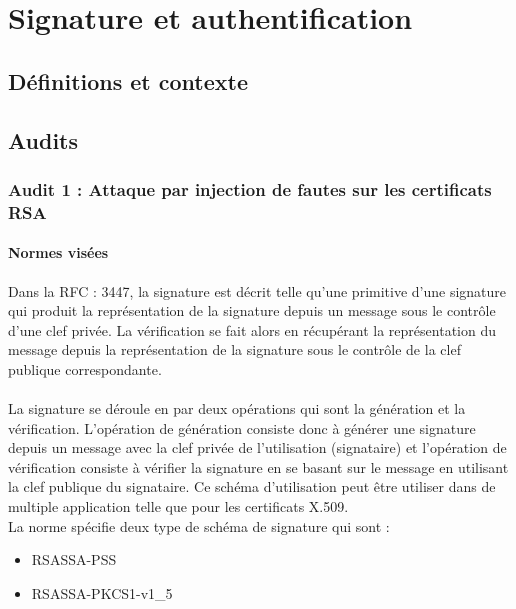 \chapter{Signature et authentification}
\section{Définitions et contexte}

\section{Audits}
	\subsection{Audit 1 : Attaque par injection de fautes sur les certificats RSA}
		\subsubsection{Normes visées}
Dans la RFC : 3447, la signature est décrit telle qu'une primitive d'une signature qui produit la représentation de la signature depuis un message sous le contrôle d'une clef privée. La vérification se fait alors en récupérant la représentation du message depuis la représentation de la signature sous le contrôle de la clef publique correspondante.
\\
\\ La signature se déroule en par deux opérations qui sont la génération et la vérification. L'opération de génération consiste donc à générer une signature depuis un message avec la clef privée de l'utilisation (signataire) et l'opération de vérification consiste à vérifier la signature en se basant sur le message en utilisant la clef publique du signataire. 
Ce schéma d'utilisation peut être utiliser dans de multiple application telle que pour les certificats X.509. 
\\
La norme spécifie deux type de schéma de signature qui sont :
\begin{itemize}
\item RSASSA-PSS
\item RSASSA-PKCS1-v1\_5 \\
\end{itemize}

----------------------------------------

◆ Work task
Check each line of the material for the word "utilisation", then say how many have it. Give the number only.

◆ Your solution
2